The Adidas group today announced a loss of £207m in the final three months of 2012, which the firm blamed mainly on having to change its expectations for growth at Reebok. The brand has been performing particularly badly in North America, Brazil and Latin America, where it is failing to get decent traction with trainers designed to boost muscle tone.
The weakness of the Reebok brand appears to be an ongoing woe for Adidas: last year it cut its 2015 sales target for the trainer-maker by a third, and Adidas’ full-year profit fell 3.4% to €920m. Not to mention some ‘commercial irregularities’ – or, what most people would call a ‘fraud' – were discovered in its Indian division in the second quarter of 2012. There is no indication of wrongdoing by the firm itself, but it is a headache nonetheless.
Furthermore, the Reebok brand suffered because a US National Hockey League players’ dispute resulted in a dramatic reduction in the number of games played during the season – so sponsorship-driven sales were not as plentiful as hoped.
Still, neither investors nor bosses seem to think any of this is an issue.

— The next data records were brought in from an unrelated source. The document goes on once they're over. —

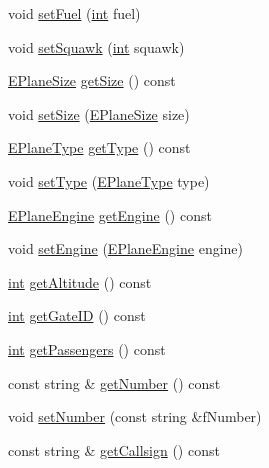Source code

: \begin{DoxyCompactItemize}
void \hyperlink{classAirplane_a13aeed597173ecae5951cb9bdaf22474}{set\+Fuel} (\hyperlink{CMakeCache_8txt_a79a3d8790b2588b09777910863574e09}{int} fuel)
\item 
void \hyperlink{classAirplane_ac9106f1b9f793b2a17bb605f514e0fcf}{set\+Squawk} (\hyperlink{CMakeCache_8txt_a79a3d8790b2588b09777910863574e09}{int} squawk)
\item 
\hyperlink{Airplane_8h_a0526623f951311ba6780209b9e278dbf}{E\+Plane\+Size} \hyperlink{classAirplane_a0160009a553a9bf339892ba4c3803830}{get\+Size} () const 
\item 
void \hyperlink{classAirplane_ab88c4d346a27430d4812f37c717c26d3}{set\+Size} (\hyperlink{Airplane_8h_a0526623f951311ba6780209b9e278dbf}{E\+Plane\+Size} size)
\item 
\hyperlink{Airplane_8h_a537b68b9ecaac78d371a35d8cf7604e9}{E\+Plane\+Type} \hyperlink{classAirplane_a6ba13e6c94762127b5b87238f9fbb037}{get\+Type} () const 
\item 
void \hyperlink{classAirplane_acaf1e610b7b45804e1ae27408fd9f40f}{set\+Type} (\hyperlink{Airplane_8h_a537b68b9ecaac78d371a35d8cf7604e9}{E\+Plane\+Type} type)
\item 
\hyperlink{Airplane_8h_a3d2a8adb53da58e78cb0018d784e791d}{E\+Plane\+Engine} \hyperlink{classAirplane_a7c594903638696b53c2dd823fe33ecf2}{get\+Engine} () const 
\item 
void \hyperlink{classAirplane_a9df8583afc31aad36bf893db5fc37dbd}{set\+Engine} (\hyperlink{Airplane_8h_a3d2a8adb53da58e78cb0018d784e791d}{E\+Plane\+Engine} engine)
\item 
\hyperlink{CMakeCache_8txt_a79a3d8790b2588b09777910863574e09}{int} \hyperlink{classAirplane_ad2550909ab563f7df850f79f23c3a308}{get\+Altitude} () const 
\item 
\hyperlink{CMakeCache_8txt_a79a3d8790b2588b09777910863574e09}{int} \hyperlink{classAirplane_acab03ea6ec6df824368bf9851316e140}{get\+Gate\+ID} () const 
\item 
\hyperlink{CMakeCache_8txt_a79a3d8790b2588b09777910863574e09}{int} \hyperlink{classAirplane_acd0cbb46d1c8a17a5eb4f5ab679f2dcb}{get\+Passengers} () const 
\item 
const string \& \hyperlink{classAirplane_a2341fbcce9704ffdb81f7638ab74c0cb}{get\+Number} () const 
\item 
void \hyperlink{classAirplane_ae9eddf3e39a40dca935be7bbfd9d6f1d}{set\+Number} (const string \&f\+Number)
\item 
const string \& \hyperlink{classAirplane_a6a62bd06d28789336c5ce1543d9391f1}{get\+Callsign} () const 

\end{DoxyCompactItemize}
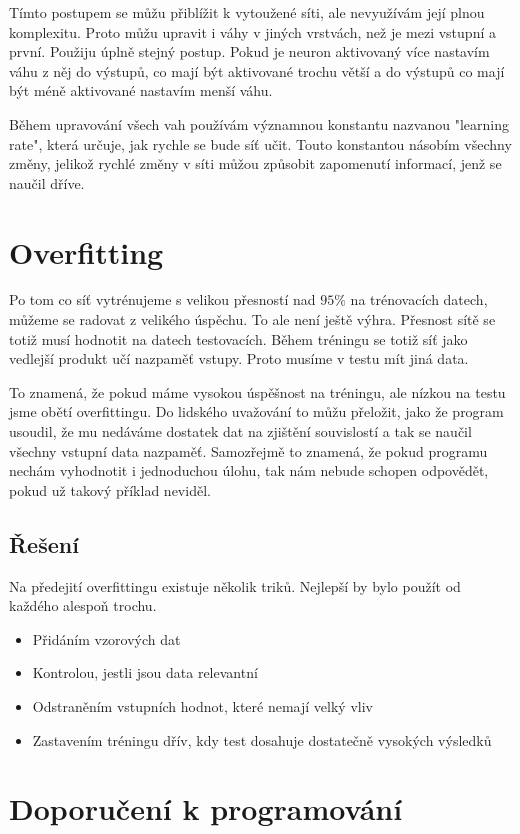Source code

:\documentclass[12pt,a4paper]{report}
\begin{document}
	Tímto postupem se můžu přiblížit k vytoužené síti, ale nevyužívám její plnou komplexitu. Proto můžu upravit i váhy v jiných vrstvách, než je mezi vstupní a první. Použiju úplně stejný postup. Pokud je neuron aktivovaný více nastavím váhu z něj do výstupů, co mají být aktivované trochu větší a do výstupů co mají být méně aktivované nastavím menší váhu.
	
	Během upravování všech vah používám významnou konstantu nazvanou "learning rate", která určuje, jak rychle se bude síť učit. Touto konstantou násobím všechny změny, jelikož rychlé změny v síti můžou způsobit zapomenutí informací, jenž se naučil dříve.

\chapter{Overfitting}
Po tom co síť vytrénujeme s velikou přesností nad $95\%$ na trénovacích datech, můžeme se radovat z velikého úspěchu. To ale není ještě výhra. Přesnost sítě se totiž musí hodnotit na datech testovacích. Během tréningu se totiž síť jako vedlejší produkt učí nazpaměť vstupy. Proto musíme v testu mít jiná data.

To znamená, že pokud máme vysokou úspěšnost na tréningu, ale nízkou na testu jsme obětí overfittingu. Do lidského uvažování to můžu přeložit, jako že program usoudil, že mu nedáváme dostatek dat na zjištění souvislostí a tak se naučil všechny vstupní data nazpaměť. Samozřejmě to znamená, že pokud programu nechám vyhodnotit i jednoduchou úlohu, tak nám nebude schopen odpovědět, pokud už takový příklad neviděl.

	\section{Řešení}
	Na předejití overfittingu existuje několik triků. Nejlepší by bylo použít od každého alespoň trochu.
	\begin{itemize}
		\item Přidáním vzorových dat
		\item Kontrolou, jestli jsou data relevantní
		\item Odstraněním vstupních hodnot, které nemají velký vliv
		\item Zastavením tréningu dřív, kdy test dosahuje dostatečně vysokých výsledků
	\end{itemize}
	

\chapter{Doporučení k programování}
\end{document}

The firm simultaneously announced proposals to increase the dividend by 34%, prompting the share price to jump 3.7% in early trading on Thursday. Chief executive Herbert Hainer said: ‘2012 has been another successful year for the Adidas group. Our products and brands were again at the fore, not only being the most visible at the year's major sports events, but also enjoying several important market share victories along the way.’
There’s no accounting for, er, market confidence, eh?